68 points by zdw 6 days ago


thatcks - 9 hours ago

The article is correct but it downplays an important limitation of ZFS scrubs when it talks about how they're different from fsck and chkdsk. As the article says (in different words), ZFS scrubs do not check filesystem objects for correctness and consistency; it only checks that they have the expected checksum and so have not become corrupted due to disk errors or other problems. Unfortunately it's possible for ZFS bugs and issues to give you filesystem objects that have problems, and as it stands today ZFS doesn't have anything that either checks or corrects these.

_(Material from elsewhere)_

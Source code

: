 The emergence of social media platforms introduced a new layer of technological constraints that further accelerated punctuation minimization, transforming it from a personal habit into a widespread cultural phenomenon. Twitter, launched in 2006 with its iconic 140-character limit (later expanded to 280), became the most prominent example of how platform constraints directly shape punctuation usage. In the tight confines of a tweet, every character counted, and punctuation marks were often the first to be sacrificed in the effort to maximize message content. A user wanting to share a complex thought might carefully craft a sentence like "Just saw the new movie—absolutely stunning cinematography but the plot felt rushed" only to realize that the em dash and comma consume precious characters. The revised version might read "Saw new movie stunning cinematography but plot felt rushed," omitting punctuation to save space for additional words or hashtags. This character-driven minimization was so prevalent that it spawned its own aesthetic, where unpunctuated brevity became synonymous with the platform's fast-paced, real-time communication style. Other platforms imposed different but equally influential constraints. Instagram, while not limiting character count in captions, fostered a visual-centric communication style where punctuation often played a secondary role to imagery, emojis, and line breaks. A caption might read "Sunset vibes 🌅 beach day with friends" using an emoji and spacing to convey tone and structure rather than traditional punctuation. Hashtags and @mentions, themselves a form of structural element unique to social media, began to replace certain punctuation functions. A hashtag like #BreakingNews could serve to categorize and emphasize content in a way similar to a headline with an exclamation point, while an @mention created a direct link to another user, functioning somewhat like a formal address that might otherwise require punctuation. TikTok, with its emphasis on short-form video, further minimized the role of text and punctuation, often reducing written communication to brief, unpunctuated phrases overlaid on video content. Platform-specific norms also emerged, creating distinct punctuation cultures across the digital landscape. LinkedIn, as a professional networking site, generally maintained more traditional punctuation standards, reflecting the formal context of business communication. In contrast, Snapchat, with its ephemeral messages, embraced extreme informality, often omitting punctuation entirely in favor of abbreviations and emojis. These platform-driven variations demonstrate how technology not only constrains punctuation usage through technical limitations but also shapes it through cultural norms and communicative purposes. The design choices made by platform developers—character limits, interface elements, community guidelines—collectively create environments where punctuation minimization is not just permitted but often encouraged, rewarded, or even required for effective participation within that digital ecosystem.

Sometimes you find them through incorrect results; sometimes you discover they exist through ZFS assertion failures triggering kernel panics.

(We run ZFS in production and have not been hit by these issues, at least not that we know about. But I know of some historical ZFS bugs in this area and mysterious issues that AFAIK have never been fully diagnosed.)

klempner - 8 hours ago

>HDDs typically have a BER (Bit Error Rate) of 1 in 1015, meaning some incorrect data can be expected around every 100 TiB read. That used to be a lot, but now that is only 3 or 4 full drive reads on modern large-scale drives. Silent corruption is one of those problems you only notice after it has already done damage.

While the advice is sound, this number isn't the right number for this argument.

That 10^15 number is for UREs, which aren't going to cause silent data corruption -- simple naive RAID style mirroring/parity will easily recover from a known error of this sort without any filesystem layer checksumming. The rates for silent errors, where the disk returns the wrong data that benefit from checksumming, are a couple of orders of magnitude lower.

kalleboo - an hour ago

> HDDs typically have a BER (Bit Error Rate) of 1 in 1015, meaning some incorrect data can be expected around every 100 TiB read. That used to be a lot, but now that is only 3 or 4 full drive reads on modern large-scale drives

I remember this argument way back 16 years ago when the "Why RAID 5 stops working in 2009" article[0] blew up. It's BS. Those aren't the actual average error rates. Those are inflated error rates below which the manufacturer does not want to bother supplying a warranty for.

I have a pool with 260 TB worth of 10/14 TB disks in it 80% full, with monthly scrubs going back years. Not a single checksum error, and in total something like 30 reallocated sectors seen in SMART (half of those on a 7 year old drive).

[0] https://www.zdnet.com/article/why-raid-5-stops-working-in-20...

itchingsphynx - 9 hours ago

>Most systems that include ZFS schedule scrubs once per month. This frequency is appropriate for many environments, but high churn systems may require more frequent scrubs.

Is there a more specific 'rule of thumb' for scrub frequency? What variables should one consider?